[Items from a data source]
*-*-*
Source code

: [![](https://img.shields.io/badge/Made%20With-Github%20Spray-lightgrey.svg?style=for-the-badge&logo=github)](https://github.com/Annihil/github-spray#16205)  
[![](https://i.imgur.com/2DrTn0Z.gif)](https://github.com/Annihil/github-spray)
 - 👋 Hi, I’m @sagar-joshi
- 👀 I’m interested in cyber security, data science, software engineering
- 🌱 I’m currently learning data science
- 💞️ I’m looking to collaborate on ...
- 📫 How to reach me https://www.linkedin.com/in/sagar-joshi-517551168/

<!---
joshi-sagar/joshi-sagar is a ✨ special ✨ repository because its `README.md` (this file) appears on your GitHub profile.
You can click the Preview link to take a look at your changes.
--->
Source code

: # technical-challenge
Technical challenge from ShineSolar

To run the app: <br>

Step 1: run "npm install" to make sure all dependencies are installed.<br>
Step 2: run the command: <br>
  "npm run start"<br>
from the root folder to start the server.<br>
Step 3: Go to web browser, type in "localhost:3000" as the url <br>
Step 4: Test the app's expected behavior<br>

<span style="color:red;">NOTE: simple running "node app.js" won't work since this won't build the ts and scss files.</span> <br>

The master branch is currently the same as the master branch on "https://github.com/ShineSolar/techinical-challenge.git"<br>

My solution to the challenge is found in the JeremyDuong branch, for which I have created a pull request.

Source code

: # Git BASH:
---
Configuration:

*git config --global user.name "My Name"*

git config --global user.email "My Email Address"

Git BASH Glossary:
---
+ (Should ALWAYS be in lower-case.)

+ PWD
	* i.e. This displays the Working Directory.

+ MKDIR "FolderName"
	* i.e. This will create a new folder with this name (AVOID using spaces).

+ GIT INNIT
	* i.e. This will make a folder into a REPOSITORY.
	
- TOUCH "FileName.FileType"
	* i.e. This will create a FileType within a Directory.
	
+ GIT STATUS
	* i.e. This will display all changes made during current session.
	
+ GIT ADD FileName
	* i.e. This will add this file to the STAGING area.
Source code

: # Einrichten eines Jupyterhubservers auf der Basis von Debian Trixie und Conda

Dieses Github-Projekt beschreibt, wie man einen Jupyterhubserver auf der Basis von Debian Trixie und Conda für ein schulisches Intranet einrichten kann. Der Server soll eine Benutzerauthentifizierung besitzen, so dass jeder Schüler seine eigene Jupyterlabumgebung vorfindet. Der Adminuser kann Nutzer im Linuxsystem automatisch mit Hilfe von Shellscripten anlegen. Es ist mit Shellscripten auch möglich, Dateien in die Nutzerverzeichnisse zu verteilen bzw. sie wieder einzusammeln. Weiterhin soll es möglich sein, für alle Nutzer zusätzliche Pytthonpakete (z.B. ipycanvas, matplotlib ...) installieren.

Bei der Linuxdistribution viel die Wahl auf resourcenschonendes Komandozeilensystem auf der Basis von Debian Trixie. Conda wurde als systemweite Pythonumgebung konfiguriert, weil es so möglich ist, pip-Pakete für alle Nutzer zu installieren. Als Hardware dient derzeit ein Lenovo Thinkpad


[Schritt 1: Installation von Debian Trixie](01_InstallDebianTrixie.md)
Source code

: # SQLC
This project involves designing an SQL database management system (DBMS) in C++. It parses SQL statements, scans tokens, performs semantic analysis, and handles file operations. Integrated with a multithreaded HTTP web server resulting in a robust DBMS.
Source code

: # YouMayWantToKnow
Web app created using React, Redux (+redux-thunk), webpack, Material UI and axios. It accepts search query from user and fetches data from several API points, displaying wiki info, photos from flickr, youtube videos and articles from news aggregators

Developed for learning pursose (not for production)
*-*-*
> **WHAT THE EXERCISE ASKS**: Look back at the data above. Transcribe exactly the lines starting at the line that contains "during current session." and ending at the line that contains "# Einrichten eines".

> **WRITTEN REPLY**:
	* i.e. This will display all changes made during current session.
	
+ GIT ADD FileName
	* i.e. This will add this file to the STAGING area.
Source code

: # Einrichten eines Jupyterhubservers auf der Basis von Debian Trixie und Conda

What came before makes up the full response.